_Dataset extract_:
=-=-=

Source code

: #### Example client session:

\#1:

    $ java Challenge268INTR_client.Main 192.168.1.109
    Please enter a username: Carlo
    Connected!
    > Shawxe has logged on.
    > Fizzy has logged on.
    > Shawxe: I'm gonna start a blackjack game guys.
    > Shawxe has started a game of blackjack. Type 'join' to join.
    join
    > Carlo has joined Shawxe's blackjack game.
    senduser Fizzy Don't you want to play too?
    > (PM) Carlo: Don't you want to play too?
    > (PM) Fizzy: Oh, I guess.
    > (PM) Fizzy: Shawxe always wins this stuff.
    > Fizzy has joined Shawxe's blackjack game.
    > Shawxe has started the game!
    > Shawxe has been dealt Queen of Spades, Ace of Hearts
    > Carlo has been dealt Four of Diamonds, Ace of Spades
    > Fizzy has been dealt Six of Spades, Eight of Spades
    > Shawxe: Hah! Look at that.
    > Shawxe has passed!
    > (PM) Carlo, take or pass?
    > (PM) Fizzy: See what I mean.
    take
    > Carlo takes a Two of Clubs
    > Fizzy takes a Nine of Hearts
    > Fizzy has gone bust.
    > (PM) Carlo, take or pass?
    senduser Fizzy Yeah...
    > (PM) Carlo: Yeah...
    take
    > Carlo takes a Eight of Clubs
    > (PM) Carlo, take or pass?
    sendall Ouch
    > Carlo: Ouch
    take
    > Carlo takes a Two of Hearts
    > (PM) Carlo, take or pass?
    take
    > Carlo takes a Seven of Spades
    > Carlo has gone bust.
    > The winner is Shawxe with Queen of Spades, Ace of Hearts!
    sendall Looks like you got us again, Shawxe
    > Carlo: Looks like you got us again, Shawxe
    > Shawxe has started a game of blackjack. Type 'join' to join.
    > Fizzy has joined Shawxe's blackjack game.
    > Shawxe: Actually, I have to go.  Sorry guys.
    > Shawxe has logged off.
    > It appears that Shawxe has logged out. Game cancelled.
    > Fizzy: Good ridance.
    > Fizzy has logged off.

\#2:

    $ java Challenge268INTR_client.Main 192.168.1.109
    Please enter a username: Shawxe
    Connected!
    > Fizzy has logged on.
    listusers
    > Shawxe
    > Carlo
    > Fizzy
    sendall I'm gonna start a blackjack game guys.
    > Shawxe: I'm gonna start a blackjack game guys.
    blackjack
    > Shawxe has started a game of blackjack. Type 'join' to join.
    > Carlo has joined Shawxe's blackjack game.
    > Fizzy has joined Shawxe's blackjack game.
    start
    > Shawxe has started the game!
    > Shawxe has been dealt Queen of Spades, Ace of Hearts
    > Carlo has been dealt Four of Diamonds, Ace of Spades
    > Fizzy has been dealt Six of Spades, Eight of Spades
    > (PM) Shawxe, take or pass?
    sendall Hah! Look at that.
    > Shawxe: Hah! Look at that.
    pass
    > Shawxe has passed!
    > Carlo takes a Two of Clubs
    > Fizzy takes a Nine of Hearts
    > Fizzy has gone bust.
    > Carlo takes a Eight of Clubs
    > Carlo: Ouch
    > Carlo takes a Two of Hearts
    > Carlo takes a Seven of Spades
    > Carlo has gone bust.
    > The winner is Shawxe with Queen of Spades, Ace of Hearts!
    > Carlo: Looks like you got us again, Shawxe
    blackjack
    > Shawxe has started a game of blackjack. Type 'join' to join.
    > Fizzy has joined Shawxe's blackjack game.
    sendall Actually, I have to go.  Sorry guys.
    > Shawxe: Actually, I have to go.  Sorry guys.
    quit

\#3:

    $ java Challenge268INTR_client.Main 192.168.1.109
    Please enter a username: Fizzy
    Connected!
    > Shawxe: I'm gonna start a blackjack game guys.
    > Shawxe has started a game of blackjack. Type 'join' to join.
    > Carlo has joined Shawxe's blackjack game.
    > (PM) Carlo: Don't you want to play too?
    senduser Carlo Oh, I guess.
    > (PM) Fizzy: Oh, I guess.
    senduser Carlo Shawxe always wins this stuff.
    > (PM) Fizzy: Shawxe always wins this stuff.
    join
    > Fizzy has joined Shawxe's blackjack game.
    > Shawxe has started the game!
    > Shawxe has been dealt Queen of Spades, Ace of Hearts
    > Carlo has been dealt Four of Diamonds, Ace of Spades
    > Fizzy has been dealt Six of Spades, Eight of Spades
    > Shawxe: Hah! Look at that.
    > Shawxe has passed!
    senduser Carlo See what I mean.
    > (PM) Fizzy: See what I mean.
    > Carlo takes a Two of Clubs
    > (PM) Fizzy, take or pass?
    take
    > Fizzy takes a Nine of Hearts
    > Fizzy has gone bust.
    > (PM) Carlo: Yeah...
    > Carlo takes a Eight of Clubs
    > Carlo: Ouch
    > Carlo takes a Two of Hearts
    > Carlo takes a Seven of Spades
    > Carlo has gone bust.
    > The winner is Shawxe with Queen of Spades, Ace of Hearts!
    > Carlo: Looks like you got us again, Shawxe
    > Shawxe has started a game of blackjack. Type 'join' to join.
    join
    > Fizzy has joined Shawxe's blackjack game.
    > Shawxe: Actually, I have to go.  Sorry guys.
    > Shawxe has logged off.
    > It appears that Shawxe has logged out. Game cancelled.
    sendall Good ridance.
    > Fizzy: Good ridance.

=-=-=

_About this task_: Could you reproduce every record exactly as shown above?

_Answer to the problem_:
Source code

: #### Example client session:

\#1:

    $ java Challenge268INTR_client.Main 192.168.1.109
    Please enter a username: Carlo
    Connected!
    > Shawxe has logged on.
    > Fizzy has logged on.
    > Shawxe: I'm gonna start a blackjack game guys.
    > Shawxe has started a game of blackjack. Type 'join' to join.
    join
    > Carlo has joined Shawxe's blackjack game.
    senduser Fizzy Don't you want to play too?
    > (PM) Carlo: Don't you want to play too?
    > (PM) Fizzy: Oh, I guess.
    > (PM) Fizzy: Shawxe always wins this stuff.
    > Fizzy has joined Shawxe's blackjack game.
    > Shawxe has started the game!
    > Shawxe has been dealt Queen of Spades, Ace of Hearts
    > Carlo has been dealt Four of Diamonds, Ace of Spades
    > Fizzy has been dealt Six of Spades, Eight of Spades
    > Shawxe: Hah! Look at that.
    > Shawxe has passed!
    > (PM) Carlo, take or pass?
    > (PM) Fizzy: See what I mean.
    take
    > Carlo takes a Two of Clubs
    > Fizzy takes a Nine of Hearts
    > Fizzy has gone bust.
    > (PM) Carlo, take or pass?
    senduser Fizzy Yeah...
    > (PM) Carlo: Yeah...
    take
    > Carlo takes a Eight of Clubs
    > (PM) Carlo, take or pass?
    sendall Ouch
    > Carlo: Ouch
    take
    > Carlo takes a Two of Hearts
    > (PM) Carlo, take or pass?
    take
    > Carlo takes a Seven of Spades
    > Carlo has gone bust.
    > The winner is Shawxe with Queen of Spades, Ace of Hearts!
    sendall Looks like you got us again, Shawxe
    > Carlo: Looks like you got us again, Shawxe
    > Shawxe has started a game of blackjack. Type 'join' to join.
    > Fizzy has joined Shawxe's blackjack game.
    > Shawxe: Actually, I have to go.  Sorry guys.
    > Shawxe has logged off.
    > It appears that Shawxe has logged out. Game cancelled.
    > Fizzy: Good ridance.
    > Fizzy has logged off.

\#2:

    $ java Challenge268INTR_client.Main 192.168.1.109
    Please enter a username: Shawxe
    Connected!
    > Fizzy has logged on.
    listusers
    > Shawxe
    > Carlo
    > Fizzy
    sendall I'm gonna start a blackjack game guys.
    > Shawxe: I'm gonna start a blackjack game guys.
    blackjack
    > Shawxe has started a game of blackjack. Type 'join' to join.
    > Carlo has joined Shawxe's blackjack game.
    > Fizzy has joined Shawxe's blackjack game.
    start
    > Shawxe has started the game!
    > Shawxe has been dealt Queen of Spades, Ace of Hearts
    > Carlo has been dealt Four of Diamonds, Ace of Spades
    > Fizzy has been dealt Six of Spades, Eight of Spades
    > (PM) Shawxe, take or pass?
    sendall Hah! Look at that.
    > Shawxe: Hah! Look at that.
    pass
    > Shawxe has passed!
    > Carlo takes a Two of Clubs
    > Fizzy takes a Nine of Hearts
    > Fizzy has gone bust.
    > Carlo takes a Eight of Clubs
    > Carlo: Ouch
    > Carlo takes a Two of Hearts
    > Carlo takes a Seven of Spades
    > Carlo has gone bust.
    > The winner is Shawxe with Queen of Spades, Ace of Hearts!
    > Carlo: Looks like you got us again, Shawxe
    blackjack
    > Shawxe has started a game of blackjack. Type 'join' to join.
    > Fizzy has joined Shawxe's blackjack game.
    sendall Actually, I have to go.  Sorry guys.
    > Shawxe: Actually, I have to go.  Sorry guys.
    quit

\#3:

    $ java Challenge268INTR_client.Main 192.168.1.109
    Please enter a username: Fizzy
    Connected!
    > Shawxe: I'm gonna start a blackjack game guys.
    > Shawxe has started a game of blackjack. Type 'join' to join.
    > Carlo has joined Shawxe's blackjack game.
    > (PM) Carlo: Don't you want to play too?
    senduser Carlo Oh, I guess.
    > (PM) Fizzy: Oh, I guess.
    senduser Carlo Shawxe always wins this stuff.
    > (PM) Fizzy: Shawxe always wins this stuff.
    join
    > Fizzy has joined Shawxe's blackjack game.
    > Shawxe has started the game!
    > Shawxe has been dealt Queen of Spades, Ace of Hearts
    > Carlo has been dealt Four of Diamonds, Ace of Spades
    > Fizzy has been dealt Six of Spades, Eight of Spades
    > Shawxe: Hah! Look at that.
    > Shawxe has passed!
    senduser Carlo See what I mean.
    > (PM) Fizzy: See what I mean.
    > Carlo takes a Two of Clubs
    > (PM) Fizzy, take or pass?
    take
    > Fizzy takes a Nine of Hearts
    > Fizzy has gone bust.
    > (PM) Carlo: Yeah...
    > Carlo takes a Eight of Clubs
    > Carlo: Ouch
    > Carlo takes a Two of Hearts
    > Carlo takes a Seven of Spades
    > Carlo has gone bust.
    > The winner is Shawxe with Queen of Spades, Ace of Hearts!
    > Carlo: Looks like you got us again, Shawxe
    > Shawxe has started a game of blackjack. Type 'join' to join.
    join
    > Fizzy has joined Shawxe's blackjack game.
    > Shawxe: Actually, I have to go.  Sorry guys.
    > Shawxe has logged off.
    > It appears that Shawxe has logged out. Game cancelled.
    sendall Good ridance.
    > Fizzy: Good ridance.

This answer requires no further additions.